Medical cannabis has been legal in Italy since 2007, but only 12 regions have so far adopted local provisions. The new Democratic Party bill would regulate production, prescriptions, and distribution at the national level to ensure more uniform operation. The measure would also create a file maintained by the Italian control body for pharmaceutical products to compile data on the genetics of medical cannabis, cultivation areas, and medical cannabis product imports and exports.
Giuditta Pini, a Democratic Party deputy from Modena, supports both the new bill and the general legalization proposal that’s set to be discussed after the constitutional referendum on Dec. 4. She told Leafly that national legislation became a necessity after a previous anti-cannabis law was ruled unconstitutional and cannabis was rescheduled to Schedule II.
In the prelude to the proposal, the Democratic Party members highlight the therapeutic virtues of cannabis but at the same time call for “very high prudence” to protect youth and pregnant women from any harmful effects.
“To understand medical cannabis in Italy, it has to be made clear that this therapy can be accessed in two ways: private or public,” explained Edoardo Alfinito, a pharmacist in Grosseto. Patients can either pay out-of-pocket or obtain cannabis through the public health service. “By paying,” Alfinito said, the law “is valid in all regions and leaves doctors full liberty to prescribe cannabis as long as enough scientific literature justifies the application.”
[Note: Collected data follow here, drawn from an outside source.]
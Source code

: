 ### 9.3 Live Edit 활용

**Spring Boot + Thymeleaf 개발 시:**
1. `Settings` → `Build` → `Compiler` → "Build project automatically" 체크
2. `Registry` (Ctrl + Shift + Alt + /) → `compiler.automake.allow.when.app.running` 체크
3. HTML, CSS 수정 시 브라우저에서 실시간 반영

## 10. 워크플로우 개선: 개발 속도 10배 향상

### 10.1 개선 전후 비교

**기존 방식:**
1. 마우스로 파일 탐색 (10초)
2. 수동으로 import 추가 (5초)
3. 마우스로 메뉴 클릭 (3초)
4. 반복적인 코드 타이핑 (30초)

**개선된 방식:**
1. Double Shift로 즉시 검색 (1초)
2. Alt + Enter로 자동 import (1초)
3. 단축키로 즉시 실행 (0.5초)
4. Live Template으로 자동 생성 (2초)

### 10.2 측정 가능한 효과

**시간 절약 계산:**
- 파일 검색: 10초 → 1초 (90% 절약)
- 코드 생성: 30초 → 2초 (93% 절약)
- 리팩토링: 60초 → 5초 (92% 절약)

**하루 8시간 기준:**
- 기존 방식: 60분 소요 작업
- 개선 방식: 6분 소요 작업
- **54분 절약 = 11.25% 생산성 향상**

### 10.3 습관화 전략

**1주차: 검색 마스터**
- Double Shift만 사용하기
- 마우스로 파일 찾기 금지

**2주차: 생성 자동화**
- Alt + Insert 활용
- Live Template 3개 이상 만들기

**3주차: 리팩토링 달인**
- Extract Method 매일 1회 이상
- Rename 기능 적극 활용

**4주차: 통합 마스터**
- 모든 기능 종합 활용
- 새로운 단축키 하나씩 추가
Going through the public health service can be far more complicated. “Here we enter a stormy sea, because any region can make a law and create bureaucratic chaos, and also because the number of conditions is very small and quite often limited to the realm of palliative cures,” said Alfinito. In other words, cannabis treatments tend to be aimed at dealing with unpleasant symptoms rather than the underlying cause. “But cannabis is a medicine and as such can represent one more chance for successful treatment.
To that end, Alfinito has installed a medical cannabis information center in his pharmacy. “We want to give doctors and patients the chance to learn more about a world that is still hidden in the shadows,” he explained. The basic problem is the education of medical and pharmacy specialists. Too often you have to deal with colleagues who consider cannabis as an illegal drug and don’t know its toxicity is even lower than that of caffeine”
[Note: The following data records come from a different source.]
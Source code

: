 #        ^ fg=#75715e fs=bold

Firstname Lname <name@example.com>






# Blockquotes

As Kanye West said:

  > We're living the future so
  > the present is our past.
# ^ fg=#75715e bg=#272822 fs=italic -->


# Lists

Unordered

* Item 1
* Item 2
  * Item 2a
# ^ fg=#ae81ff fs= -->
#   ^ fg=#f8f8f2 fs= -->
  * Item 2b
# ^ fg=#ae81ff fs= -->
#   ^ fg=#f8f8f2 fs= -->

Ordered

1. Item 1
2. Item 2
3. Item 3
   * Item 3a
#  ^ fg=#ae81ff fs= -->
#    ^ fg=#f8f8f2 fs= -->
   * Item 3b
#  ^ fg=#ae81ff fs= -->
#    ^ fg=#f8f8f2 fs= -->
“When I think of how many antidepressants and other psychiatric drugs I distribute daily and that have much harsher side effects,” he said, “their opposition makes no sense to me.”
Costs are also considerably higher than many other medical cannabis markets around the world. Alfinito’s pharmacy sells all varities of cannabis for €18 per gram. Whether cannbis grown through a state monopoly or any other form, he said, cultivation should be stimulated—“as long as the producers are competent.”
“Obviously it is not a panacea and therefore needs competence and specialization,” he said. But it doesn’t make sense to reject it out of hand. “I had unimaginable results in cases of child epilepsy treated with non-psychoactive cannabis oil, children that could find peace in their existence,” Alfinito said. “There are so many examples I could quote. How can you a priori deny this kind of therapy?”